Rendered images with source text:
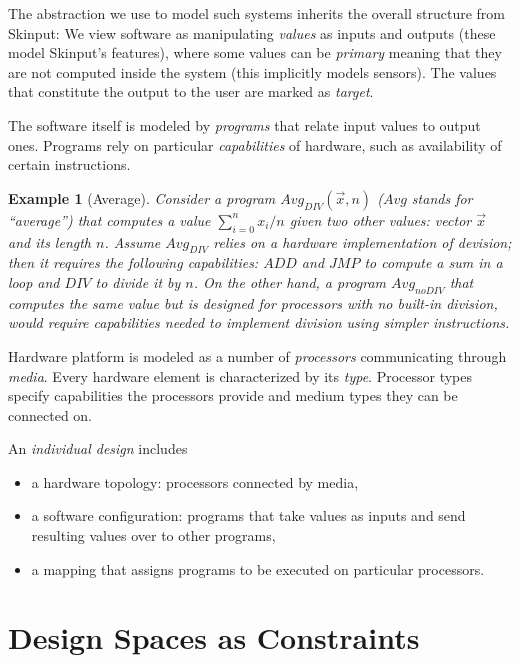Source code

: \documentclass[conference]{IEEEtran}
\newtheorem{exmp}{Example}[section]
\begin{document}
The abstraction we use to model such systems inherits the overall structure from Skinput: We view software as manipulating \emph{values} as inputs and outputs (these model Skinput's features), where some values can be \emph{primary} meaning that they are not computed inside the system (this implicitly models sensors). The values that constitute the output to the user are marked as \emph{target}. 

The software itself is modeled by \emph{programs} that relate input values to output ones. Programs rely on particular \emph{capabilities} of hardware, such as availability of certain instructions.

\begin{exmp}[Average] Consider a program $Avg_{DIV}(\overrightarrow{x}, n)$ ($Avg$ stands for ``average'') that computes a value $\sum\limits_{i=0}^n x_i / n$ given two other values: vector $\overrightarrow{x}$ and its length $n$. Assume $Avg_{DIV}$ relies on a hardware implementation of devision; then it requires the following capabilities: $ADD$ and $JMP$ to compute a sum in a loop and $DIV$ to divide it by $n$. On the other hand, a program $Avg_{noDIV}$ that computes the same value but is designed for processors with no built-in division, would require capabilities needed to implement division using simpler instructions.
\end{exmp}

Hardware platform is modeled as a number of \emph{processors} communicating through \emph{media}. Every hardware element is characterized by its \emph{type}. Processor types specify capabilities the processors provide and medium types they can be connected on.

An \emph{individual design} includes 
\begin{itemize}
\item a hardware topology: processors connected by media,
\item a software configuration: programs that take values as inputs and send resulting values over to other programs,
\item a mapping that assigns programs to be executed on particular processors.
\end{itemize}

\section{Design Spaces as Constraints}

\newcommand{\DataSig}{\Sigma}
\newcommand{\FreeCons}{F}
\newcommand{\Consts}{C}
\newcommand{\Vars}{V}
\end{document}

### PROBLEM TO WORK ON:
Among the records, find every line holding the word "section" and copy it.

### REPLY TO THE TASK:
\newtheorem{exmp}{Example}[section]
\section{Design Spaces as Constraints}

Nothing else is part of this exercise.